The establishment of one-man rule in the heart of Europe has enraged civil libertarians and Hungary’s opposition, who say Prime Minister Orban aims to establish an elective dictatorship.

The owner of Hungary's leading independent news website said on Wednesday it had fired editor-in-chief Szabolcs Dull, a month after he warned that the media outlet's independence from the government was at risk.

Index has set its independence barometer to "in danger" to signal what it calls external attempts to sway its content, by far the largest media organization critical of the government of Prime Minister Viktor Orban.

Orban, a self-described illiberal, has led his nationalist government in numerous clashes with the European Union, which has initiated a punitive procedure over the erosion of the rule of law, including media freedom, in Budapest.

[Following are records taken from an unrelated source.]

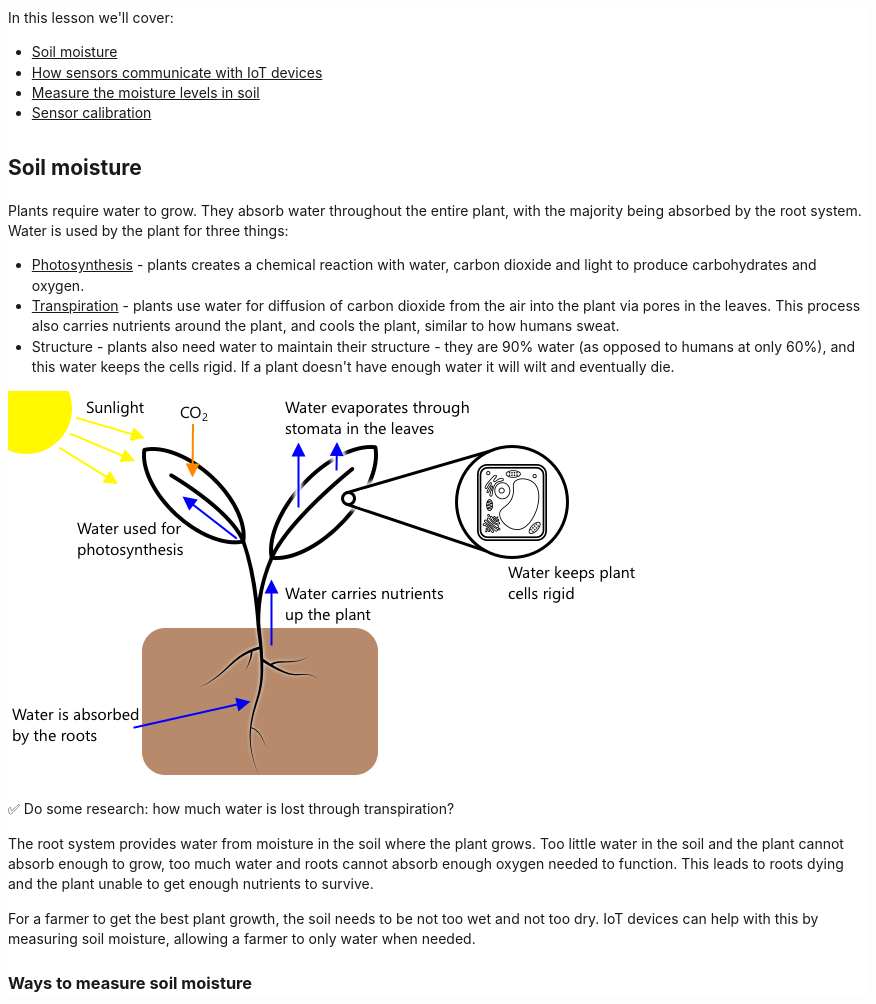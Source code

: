 In this lesson we'll cover:

* [Soil moisture](#soil-moisture)
* [How sensors communicate with IoT devices](#how-sensors-communicate-with-iot-devices)
* [Measure the moisture levels in soil](#measure-the-moisture-levels-in-soil)
* [Sensor calibration](#sensor-calibration)

## Soil moisture

Plants require water to grow. They absorb water throughout the entire plant, with the majority being absorbed by the root system. Water is used by the plant for three things:

* [Photosynthesis](https://wikipedia.org/wiki/Photosynthesis) - plants creates a chemical reaction with water, carbon dioxide and light to produce carbohydrates and oxygen.
* [Transpiration](https://wikipedia.org/wiki/Transpiration) - plants use water for diffusion of carbon dioxide from the air into the plant via pores in the leaves. This process also carries nutrients around the plant, and cools the plant, similar to how humans sweat.
* Structure - plants also need water to maintain their structure - they are 90% water (as opposed to humans at only 60%), and this water keeps the cells rigid. If a plant doesn't have enough water it will wilt and eventually die.

![Water is absorbed through plant roots then carried around the plant, being used for photosynthesis and plant structure](../images/transpiration.png)

✅ Do some research: how much water is lost through transpiration?

The root system provides water from moisture in the soil where the plant grows. Too little water in the soil and the plant cannot absorb enough to grow, too much water and roots cannot absorb enough oxygen needed to function. This leads to roots dying and the plant unable to get enough nutrients to survive.

For a farmer to get the best plant growth, the soil needs to be not too wet and not too dry. IoT devices can help with this by measuring soil moisture, allowing a farmer to only water when needed.

### Ways to measure soil moisture
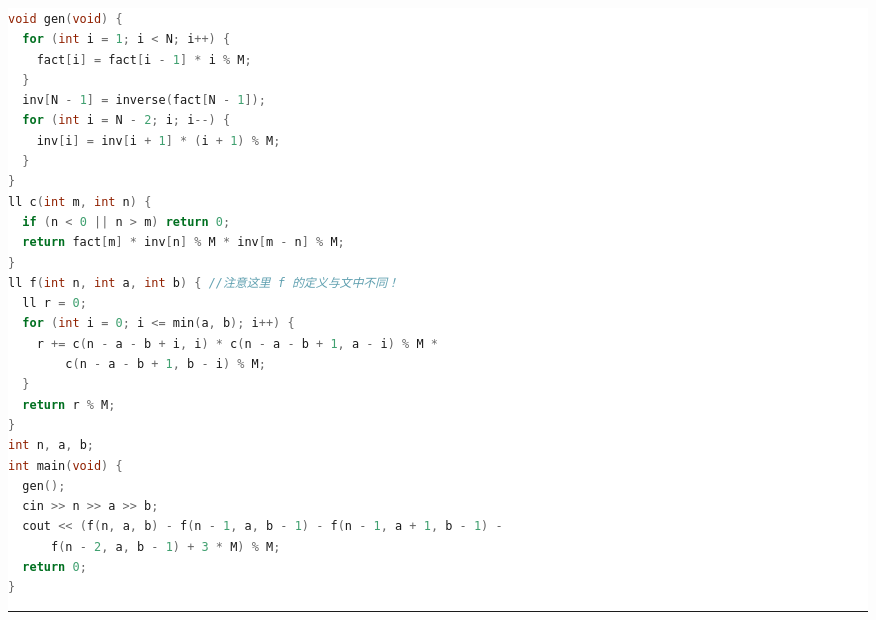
 ```cpp
void gen(void) {
  for (int i = 1; i < N; i++) {
    fact[i] = fact[i - 1] * i % M;
  }
  inv[N - 1] = inverse(fact[N - 1]);
  for (int i = N - 2; i; i--) {
    inv[i] = inv[i + 1] * (i + 1) % M;
  }
}
ll c(int m, int n) {
  if (n < 0 || n > m) return 0;
  return fact[m] * inv[n] % M * inv[m - n] % M; 
}
ll f(int n, int a, int b) { //注意这里 f 的定义与文中不同！
  ll r = 0;
  for (int i = 0; i <= min(a, b); i++) {
    r += c(n - a - b + i, i) * c(n - a - b + 1, a - i) % M *
        c(n - a - b + 1, b - i) % M;
  }
  return r % M;
}
int n, a, b;
int main(void) {
  gen();
  cin >> n >> a >> b; 
  cout << (f(n, a, b) - f(n - 1, a, b - 1) - f(n - 1, a + 1, b - 1) -
      f(n - 2, a, b - 1) + 3 * M) % M;
  return 0;
}
```

---

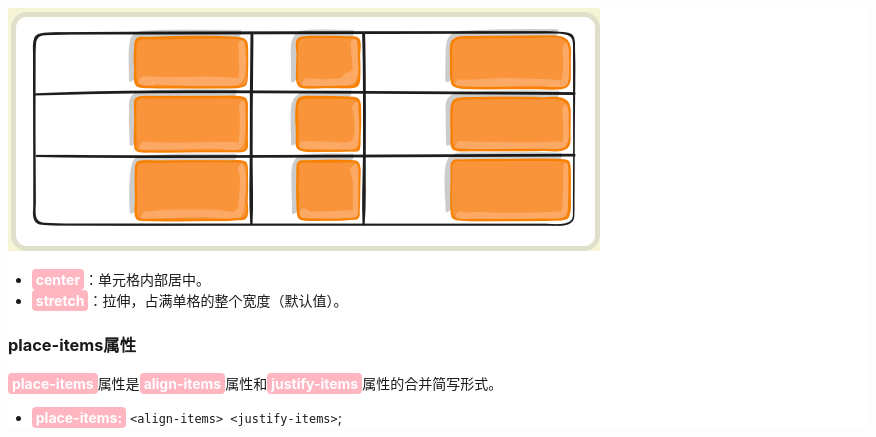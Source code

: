 ![](/image/Grid/19.png)

* <span style='padding:2px 4px; color:#FFF;background: #FFB6C1;border-radius: 4px;'>**center**</span>：单元格内部居中。
* <span style='padding:2px 4px; color:#FFF;background: #FFB6C1;border-radius: 4px;'>**stretch**</span>：拉伸，占满单格的整个宽度（默认值）。

### place-items属性

<span style='padding:2px 4px; color:#FFF;background: #FFB6C1;border-radius: 4px;'>**place-items**</span>属性是<span style='padding:2px 4px; color:#FFF;background: #FFB6C1;border-radius: 4px;'>**align-items**</span>属性和<span style='padding:2px 4px; color:#FFF;background: #FFB6C1;border-radius: 4px;'>**justify-items**</span>属性的合并简写形式。

* <span style='padding:2px 4px; color:#FFF;background: #FFB6C1;border-radius: 4px;'>**place-items:**</span> `<align-items> <justify-items>`;
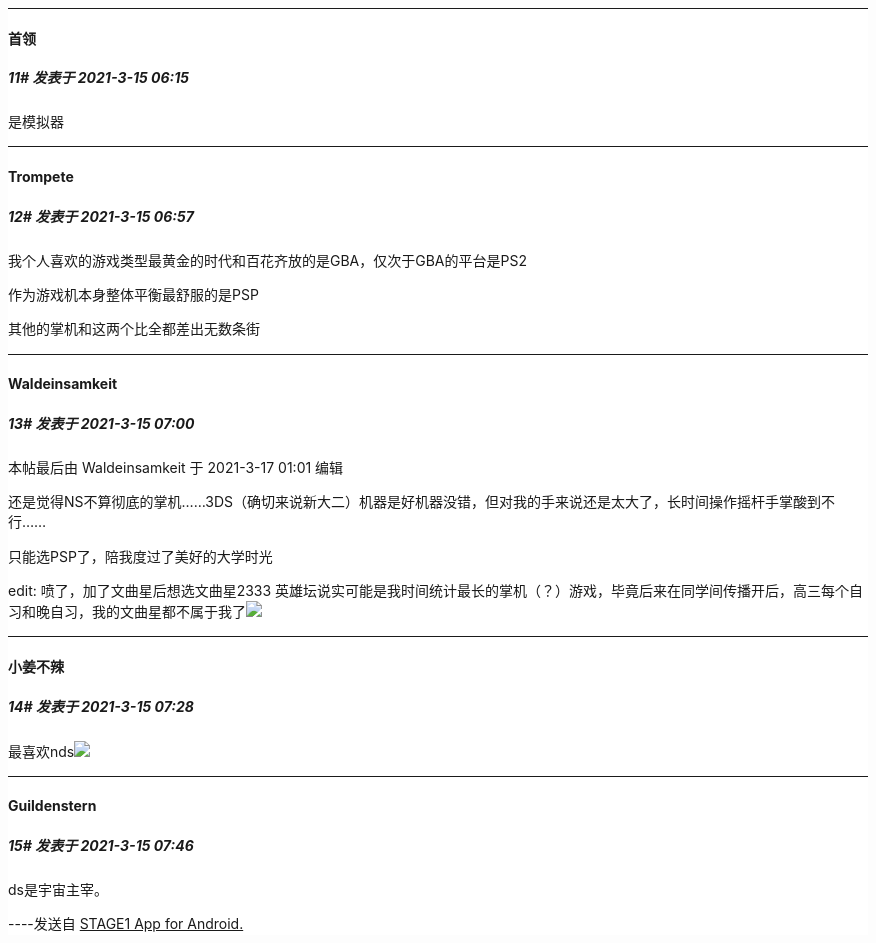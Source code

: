 
-----

####  首领  
##### 11#       发表于 2021-3-15 06:15


是模拟器


-----

####  Trompete  
##### 12#       发表于 2021-3-15 06:57


我个人喜欢的游戏类型最黄金的时代和百花齐放的是GBA，仅次于GBA的平台是PS2


作为游戏机本身整体平衡最舒服的是PSP


其他的掌机和这两个比全都差出无数条街


-----

####  Waldeinsamkeit  
##### 13#       发表于 2021-3-15 07:00


 本帖最后由 Waldeinsamkeit 于 2021-3-17 01:01 编辑 

还是觉得NS不算彻底的掌机……3DS（确切来说新大二）机器是好机器没错，但对我的手来说还是太大了，长时间操作摇杆手掌酸到不行……

只能选PSP了，陪我度过了美好的大学时光

edit: 喷了，加了文曲星后想选文曲星2333 英雄坛说实可能是我时间统计最长的掌机（？）游戏，毕竟后来在同学间传播开后，高三每个自习和晚自习，我的文曲星都不属于我了<img src="https://static.saraba1st.com/image/smiley/face2017/068.png" referrerpolicy="no-referrer">


-----

####  小姜不辣  
##### 14#       发表于 2021-3-15 07:28


最喜欢nds<img src="https://static.saraba1st.com/image/smiley/face2017/186.png" referrerpolicy="no-referrer">


-----

####  Guildenstern  
##### 15#       发表于 2021-3-15 07:46


ds是宇宙主宰。


----发送自 [STAGE1 App for Android.](http://stage1.5j4m.com/?1.37)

At a weekend EU summit, Orban obtained watered-down, rule-of-law conditions for receiving recovery aid in the aftermath of the coronavirus pandemic, something analysts said would embolden him to harden his grip on power.

Longstanding concerns about Index's independence deepened after pro-government businessman Miklos Vaszily acquired significant control over the web site's funding earlier this year.

Vaszily has not returned repeated requests for comment.

In a statement, Laszlo Bodolai, chief of the foundation that owns the web site's publisher, Zrt., said that Dull had proven unable to control internal tensions after Vaszily's arrival and perceived attempts to influence the newsroom.

Bodolai said that disarray had led to a drop in revenue as advertisers stayed away, Bodolai said.

"The main thing is for everyone to show self-restraint," he said in a letter to the staff. "The political independence of Index is not at risk."

Dull said he was sacked because of notices he wrote on Index about growing attempts at external influence, and also because of the warning he issued on Index's independence gauge, a graphic it has published since 2018.

"I still think the staff's worries were reasonable and as editor in chief I did what my duty conscience dictated under the circumstances," he said.

Bodolai did not name a new editor but said he would appoint veteran journalist Pal Szombathy to be CEO of Zrt. after two previous chief executives resigned in quick succession in the past month.